Data for this exercise START

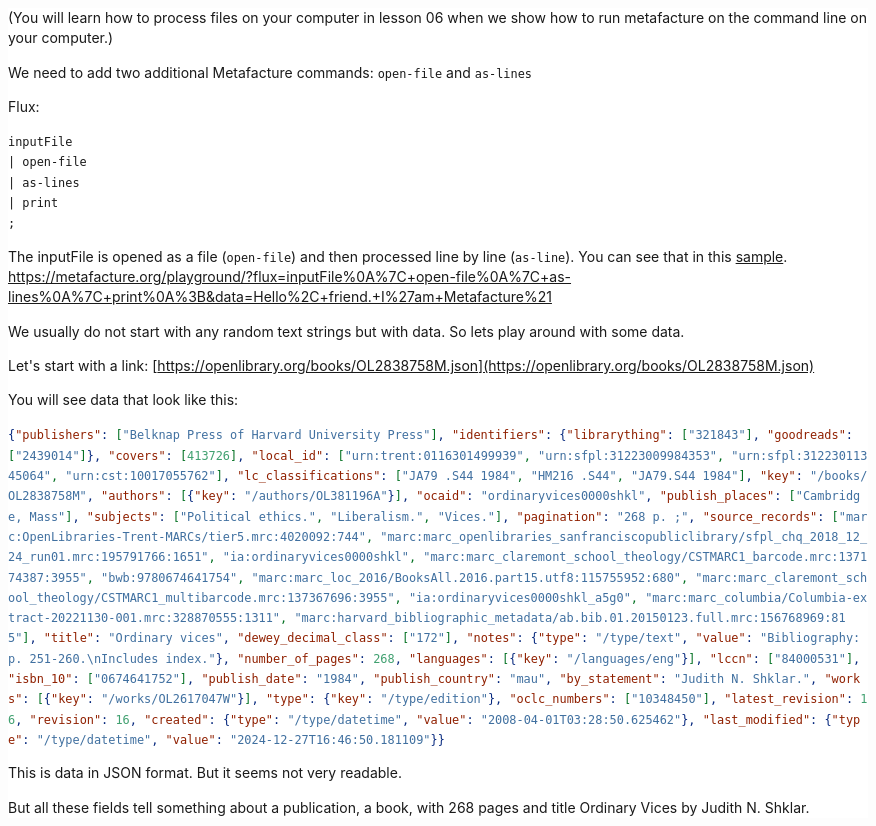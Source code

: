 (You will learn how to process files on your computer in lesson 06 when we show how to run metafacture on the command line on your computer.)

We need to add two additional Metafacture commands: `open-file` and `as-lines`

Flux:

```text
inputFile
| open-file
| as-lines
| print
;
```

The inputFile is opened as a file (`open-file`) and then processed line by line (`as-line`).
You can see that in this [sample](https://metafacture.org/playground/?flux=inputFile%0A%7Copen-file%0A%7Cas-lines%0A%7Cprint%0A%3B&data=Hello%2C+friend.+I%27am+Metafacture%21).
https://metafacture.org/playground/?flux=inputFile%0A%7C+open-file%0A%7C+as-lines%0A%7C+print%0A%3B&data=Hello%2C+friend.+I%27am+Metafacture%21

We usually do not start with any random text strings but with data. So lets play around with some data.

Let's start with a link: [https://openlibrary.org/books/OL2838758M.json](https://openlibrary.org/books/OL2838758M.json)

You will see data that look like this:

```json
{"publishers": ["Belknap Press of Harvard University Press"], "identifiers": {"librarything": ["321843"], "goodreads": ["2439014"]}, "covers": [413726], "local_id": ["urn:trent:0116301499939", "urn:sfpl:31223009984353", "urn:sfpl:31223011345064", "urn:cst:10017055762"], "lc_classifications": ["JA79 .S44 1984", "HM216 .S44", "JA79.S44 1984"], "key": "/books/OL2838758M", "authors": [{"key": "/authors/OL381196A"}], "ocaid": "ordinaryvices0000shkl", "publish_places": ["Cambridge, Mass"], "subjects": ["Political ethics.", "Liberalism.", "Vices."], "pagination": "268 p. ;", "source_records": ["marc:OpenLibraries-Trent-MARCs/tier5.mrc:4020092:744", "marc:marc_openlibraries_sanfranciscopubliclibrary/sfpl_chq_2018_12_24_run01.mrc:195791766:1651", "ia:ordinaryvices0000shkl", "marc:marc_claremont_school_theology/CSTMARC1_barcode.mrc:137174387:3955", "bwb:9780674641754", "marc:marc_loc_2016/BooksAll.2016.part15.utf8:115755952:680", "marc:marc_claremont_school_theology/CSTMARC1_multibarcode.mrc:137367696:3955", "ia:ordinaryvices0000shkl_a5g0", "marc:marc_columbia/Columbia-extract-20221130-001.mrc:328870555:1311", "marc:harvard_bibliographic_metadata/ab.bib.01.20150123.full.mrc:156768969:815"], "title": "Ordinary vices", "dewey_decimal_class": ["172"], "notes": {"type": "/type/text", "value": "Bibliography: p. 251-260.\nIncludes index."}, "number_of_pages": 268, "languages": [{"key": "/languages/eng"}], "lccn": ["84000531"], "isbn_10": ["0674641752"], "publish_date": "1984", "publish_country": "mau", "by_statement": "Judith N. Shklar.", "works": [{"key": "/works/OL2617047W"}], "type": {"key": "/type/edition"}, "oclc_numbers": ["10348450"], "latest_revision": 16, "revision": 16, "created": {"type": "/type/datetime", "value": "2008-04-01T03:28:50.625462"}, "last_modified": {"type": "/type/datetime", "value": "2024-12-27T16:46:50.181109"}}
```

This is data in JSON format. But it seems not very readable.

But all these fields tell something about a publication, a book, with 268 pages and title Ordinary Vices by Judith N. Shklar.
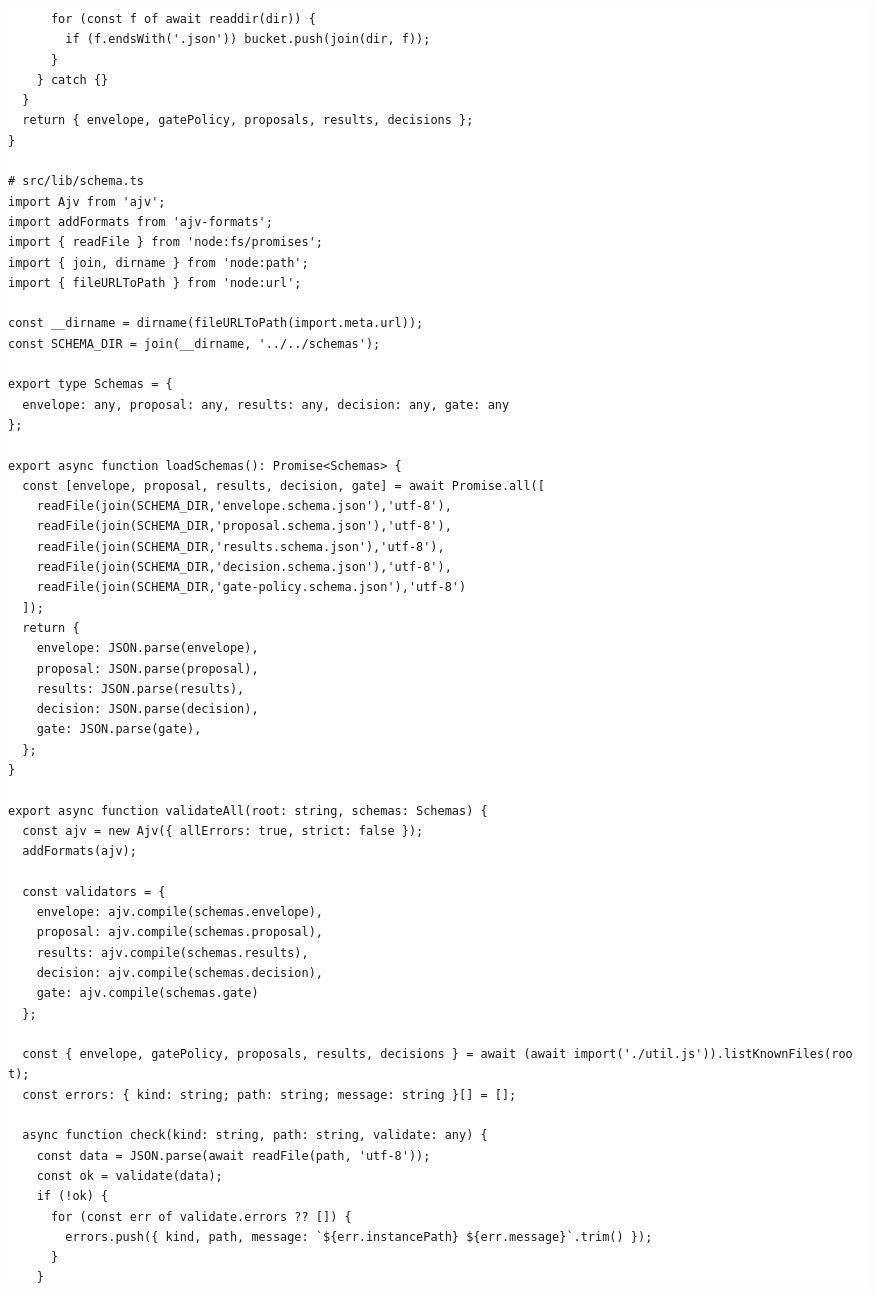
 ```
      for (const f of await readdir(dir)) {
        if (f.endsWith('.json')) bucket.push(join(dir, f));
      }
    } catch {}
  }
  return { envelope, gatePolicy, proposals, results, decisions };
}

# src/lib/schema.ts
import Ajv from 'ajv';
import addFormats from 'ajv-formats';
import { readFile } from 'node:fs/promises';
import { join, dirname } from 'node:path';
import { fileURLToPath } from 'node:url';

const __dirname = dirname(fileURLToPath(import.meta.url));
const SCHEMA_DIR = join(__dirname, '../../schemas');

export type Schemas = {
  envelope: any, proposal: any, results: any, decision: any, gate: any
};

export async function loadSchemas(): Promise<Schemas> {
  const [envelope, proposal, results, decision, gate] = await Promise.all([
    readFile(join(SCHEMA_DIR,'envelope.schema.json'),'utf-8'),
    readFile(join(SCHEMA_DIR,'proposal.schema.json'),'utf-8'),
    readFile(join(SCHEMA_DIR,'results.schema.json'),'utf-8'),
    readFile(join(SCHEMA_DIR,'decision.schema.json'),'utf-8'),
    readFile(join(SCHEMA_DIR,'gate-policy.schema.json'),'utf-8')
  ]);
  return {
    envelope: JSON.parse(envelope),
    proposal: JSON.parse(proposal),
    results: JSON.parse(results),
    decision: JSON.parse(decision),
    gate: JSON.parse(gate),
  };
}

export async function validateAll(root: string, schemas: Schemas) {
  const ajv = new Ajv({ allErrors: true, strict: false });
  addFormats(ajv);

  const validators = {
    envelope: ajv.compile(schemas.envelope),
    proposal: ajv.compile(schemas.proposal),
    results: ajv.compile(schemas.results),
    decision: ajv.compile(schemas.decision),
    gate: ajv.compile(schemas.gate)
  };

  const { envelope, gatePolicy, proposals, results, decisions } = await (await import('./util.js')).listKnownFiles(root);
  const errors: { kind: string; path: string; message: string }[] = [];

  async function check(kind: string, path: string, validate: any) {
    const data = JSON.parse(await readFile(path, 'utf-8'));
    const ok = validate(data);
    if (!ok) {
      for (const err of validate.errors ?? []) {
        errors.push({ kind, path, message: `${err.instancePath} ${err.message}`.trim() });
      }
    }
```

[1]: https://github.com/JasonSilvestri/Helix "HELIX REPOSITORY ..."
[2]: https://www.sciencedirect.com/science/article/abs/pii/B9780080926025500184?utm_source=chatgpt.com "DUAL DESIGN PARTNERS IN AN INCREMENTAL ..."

Data for this exercise END

**What you should do:** What is needed is an exact copy of the lines from the start of the records through the line containing "The inputFile is", with no pictures.

**Response to the task:**
Source code

: (You will learn how to process files on your computer in lesson 06 when we show how to run metafacture on the command line on your computer.)

We need to add two additional Metafacture commands: `open-file` and `as-lines`

Flux:

```text
inputFile
| open-file
| as-lines
| print
;
```

The inputFile is opened as a file (`open-file`) and then processed line by line (`as-line`).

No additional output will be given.